With their health in mind, Mars Food’s packaging will alert consumers to ‘occasional’ foods

By Kate Bertrand Connolly in Labeling on May 06, 2016

Mars Food, based in Brussels, Belgium, has announced its Health and Wellbeing Ambition initiative, which will include changes in labeling and packaging design for Mars brands like Uncle Ben’s and Seeds of Change.

The global initiative, developed to encourage consumers to eat, cook and share healthier foods, also will include consumer education and reformulation of many products. Announced in April 2016, the initiative will continue for five years.

Mars’ redesigned food packaging will state if the product is intended for “occasional” consumption, rather than everyday use, based on its nutritional profile. All packaging for products considered “occasional” (meaning they are higher in sugar, salt or fat than “everyday” foods) will be affected. Healthful recipes will appear on the new packaging, as well, to inspire more nutritious everyday cooking.

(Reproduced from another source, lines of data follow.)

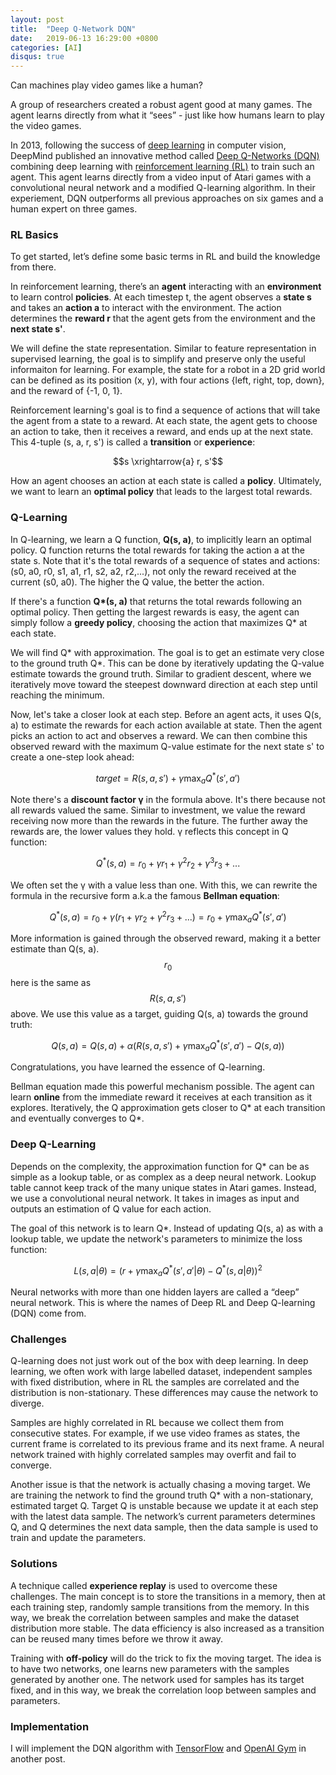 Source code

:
 ```yaml
---
layout: post
title:  "Deep Q-Network DQN"
date:   2019-06-13 16:29:00 +0800
categories: [AI]
disqus: true
---
```


Can machines play video games like a human? 

A group of researchers created a robust agent good at many games. The agent learns directly from what it “sees” - just like how humans learn to play the video games. 

In 2013, following the success of [deep learning](http://ufldl.stanford.edu/tutorial/) in computer vision, DeepMind published an innovative method called [Deep Q-Networks (DQN)](https://www.cs.toronto.edu/~vmnih/docs/dqn.pdf) combining deep learning with [reinforcement learning (RL)](https://spinningup.openai.com/en/latest/spinningup/rl_intro.html) to train such an agent. This agent learns directly from a video input of Atari games with a convolutional neural network and a modified Q-learning algorithm. In their experiement, DQN outperforms all previous approaches on six games and a human expert on three games.

### RL Basics

To get started, let’s define some basic terms in RL and build the knowledge from there.

In reinforcement learning, there’s an **agent** interacting with an **environment** to learn control **policies**. At each timestep t, the agent observes a **state s** and takes an **action a** to interact with the environment. The action determines the **reward r** that the agent gets from the environment and the **next state s'**. 

We will define the state representation. Similar to feature representation in supervised learning, the goal is to simplify and preserve only the useful informaiton for learning. For example, the state for a robot in a 2D grid world can be defined as its position (x, y), with four actions {left, right, top, down}, and the reward of {-1, 0, 1}.

Reinforcement learning's goal is to find a sequence of actions that will take the agent from a state to a reward. At each state, the agent gets to choose an action to take, then it receives a reward, and ends up at the next state. This 4-tuple (s, a, r, s') is called a **transition** or **experience**:

$$s \xrightarrow{a} r, s'$$

How an agent chooses an action at each state is called a **policy**. Ultimately, we want to learn an **optimal policy** that leads to the largest total rewards.

### Q-Learning

In Q-learning, we learn a Q function, **Q(s, a)**, to implicitly learn an optimal policy. Q function returns the total rewards for taking the action a at the state s. Note that it's the total rewards of a sequence of states and actions: (s0, a0, r0, s1, a1, r1, s2, a2, r2,...), not only the reward received at the current (s0, a0). The higher the Q value, the better the action.

If there's a function **Q\*(s, a)** that returns the total rewards following an optimal policy. Then getting the largest rewards is easy, the agent can simply follow a **greedy policy**, choosing the action that maximizes Q\* at each state. 

We will find Q\* with approximation. The goal is to get an estimate very close to the ground truth Q\*. This can be done by iteratively updating the Q-value estimate towards the ground truth. Similar to gradient descent, where we iteratively move toward the steepest downward direction at each step until reaching the minimum. 

Now, let's take a closer look at each step. Before an agent acts, it uses Q(s, a) to estimate the rewards for each action available at state. Then the agent picks an action to act and observes a reward. We can then combine this observed reward with the maximum Q-value estimate for the next state s' to create a one-step look ahead:

$$target = R(s, a, s') + \gamma \max_a Q^*(s', a')$$

Note there's a **discount factor γ** in the formula above. It's there because not all rewards valued the same. Similar to investment, we value the reward receiving now more than the rewards in the future. The further away the rewards are, the lower values they hold. γ reflects this concept in Q function:

$$Q^*(s, a) = r_0 + \gamma r_1 + \gamma^2 r_2 + \gamma^3 r_3 + ...$$

We often set the γ with a value less than one. With this, we can rewrite the formula in the recursive form a.k.a the famous **Bellman equation**:

$$Q^*(s, a) 
= r_0 + \gamma (r_1 + \gamma r_2 + \gamma^2 r_3 + ...) 
= r_0 + \gamma \max_a Q^*(s', a')$$

More information is gained through the observed reward, making it a better estimate than Q(s, a). $$r_0$$ here is the same as $$R(s, a, s')$$ above. We use this value as a target, guiding Q(s, a) towards the ground truth:

$$Q(s, a) = Q(s, a) + \alpha (R(s,a,s') + \gamma \max_a Q^*(s', a') - Q(s, a))$$

Congratulations, you have learned the essence of Q-learning. 

Bellman equation made this powerful mechanism possible. The agent can learn **online** from the immediate reward it receives at each transition as it explores. Iteratively, the Q approximation gets closer to Q\* at each transition and eventually converges to Q\*. 



### Deep Q-Learning

Depends on the complexity, the approximation function for Q\* can be as simple as a lookup table, or as complex as a deep neural network. Lookup table cannot keep track of the many unique states in Atari games. Instead, we use a convolutional neural network. It takes in images as input and outputs an estimation of Q value for each action. 

The goal of this network is to learn Q\*. Instead of updating Q(s, a) as with a lookup table, we update the network's parameters to minimize the loss function:

$$L(s,a|\theta) = (r + \gamma \max_a Q^*(s', a'|\theta) - Q^*(s, a|\theta))^2$$

Neural networks with more than one hidden layers are called a “deep” neural network. This is where the names of Deep RL and Deep Q-learning (DQN) come from.

### Challenges

Q-learning does not just work out of the box with deep learning. In deep learning, we often work with large labelled dataset, independent samples with fixed distribution, where in RL the samples are correlated and the distribution is non-stationary. These differences may cause the network to diverge.

Samples are highly correlated in RL because we collect them from consecutive states. For example, if we use video frames as states, the current frame is correlated to its previous frame and its next frame. A neural network trained with highly correlated samples may overfit and fail to converge. 

Another issue is that the network is actually chasing a moving target. We are training the network to find the ground truth Q* with a non-stationary, estimated target Q. Target Q is unstable because we update it at each step with the latest data sample. The network’s current parameters determines Q, and Q determines the next data sample, then the data sample is used to train and update the parameters. 

### Solutions
A technique called **experience replay** is used to overcome these challenges. The main concept is to store the transitions in a memory, then at each training step, randomly sample transitions from the memory. In this way, we break the correlation between samples and make the dataset distribution more stable. The data efficiency is also increased as a transition can be reused many times before we throw it away.

Training with **off-policy** will do the trick to fix the moving target. The idea is to have two networks, one learns new parameters with the samples generated by another one. The network used for samples has its target fixed, and in this way, we break the correlation loop between samples and parameters. 

### Implementation

I will implement the DQN algorithm with [TensorFlow](https://www.tensorflow.org/) and [OpenAI Gym](https://gym.openai.com/) in another post.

Product reformulation, including adding whole grains and vegetables to products, will play an important part in the Health and Wellbeing Ambition: Nearly half of Mars’ global product portfolio is slated for a reduction of sodium, fat or sugar. Mars is following the nutrition guidelines of the World Health Organization (WHO) and agencies like the United States Department of Agriculture (USDA) to plan each reformulation.

Craig Annis, vp of corporate affairs, Mars Food, explains the role of packaging in the initiative.

 

How will Mars’ food packaging change, as a result of the Health and Wellbeing Ambition?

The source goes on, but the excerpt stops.